The goal of this notebook is to gain intuition for Expectation Maximization using a simple example involving coin tosses.
In Section XIV, we introduce Expectation-Maximization (EM) as a practical way to perform maximum likelihood estimation (MLE) even when some of the data is hidden (i.e in the presence of latent or hidden variables). To better understand EM, in this short notebook we'll explore a very simple coin-tossing example adapted from Do and Batzoglou, Nat. Biotechnol. (2008).
Suppose that we are given two coins A and B with unkown bias $\theta_A$ and $\theta_B$, respectively. Our goal is to estimate the bias vector $\boldsymbol{\theta}= (\theta_A, \theta_B)$ from the outcomes of the following experiment:
First choose one coin at random. Then toss the selected coin 10 times independently and record the number of heads observed. Repeat this procedure 5 times.

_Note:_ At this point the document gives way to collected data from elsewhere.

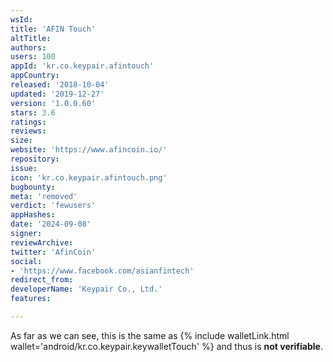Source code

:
```yaml
---
wsId: 
title: 'AFIN Touch'
altTitle: 
authors: 
users: 100
appId: 'kr.co.keypair.afintouch'
appCountry: 
released: '2018-10-04'
updated: '2019-12-27'
version: '1.0.0.60'
stars: 3.6
ratings: 
reviews: 
size: 
website: 'https://www.afincoin.io/'
repository: 
issue: 
icon: 'kr.co.keypair.afintouch.png'
bugbounty: 
meta: 'removed'
verdict: 'fewusers'
appHashes: 
date: '2024-09-08'
signer: 
reviewArchive: 
twitter: 'AfinCoin'
social:
- 'https://www.facebook.com/asianfintech'
redirect_from: 
developerName: 'Keypair Co., Ltd.'
features: 

---
```


<!-- nosource -->
As far as we can see, this is the same as
{% include walletLink.html wallet='android/kr.co.keypair.keywalletTouch' %} and thus is **not verifiable**.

Formally, let $z_i\in\{A,B\}$ be the coin selected in experiment $i$ and $x_i\in\{0,1,\cdots 10\}$ be the number heads recorded by tossing $z_i$ 10 times. Since we conduct $n=5$ such experiments, we can summarize the outcomes of these 50 tosses by two vectors: $\boldsymbol{x}=(x_1,x_2\cdots, x_5)$ and $\boldsymbol{z}=(z_1,z_2,\cdots, z_5)$.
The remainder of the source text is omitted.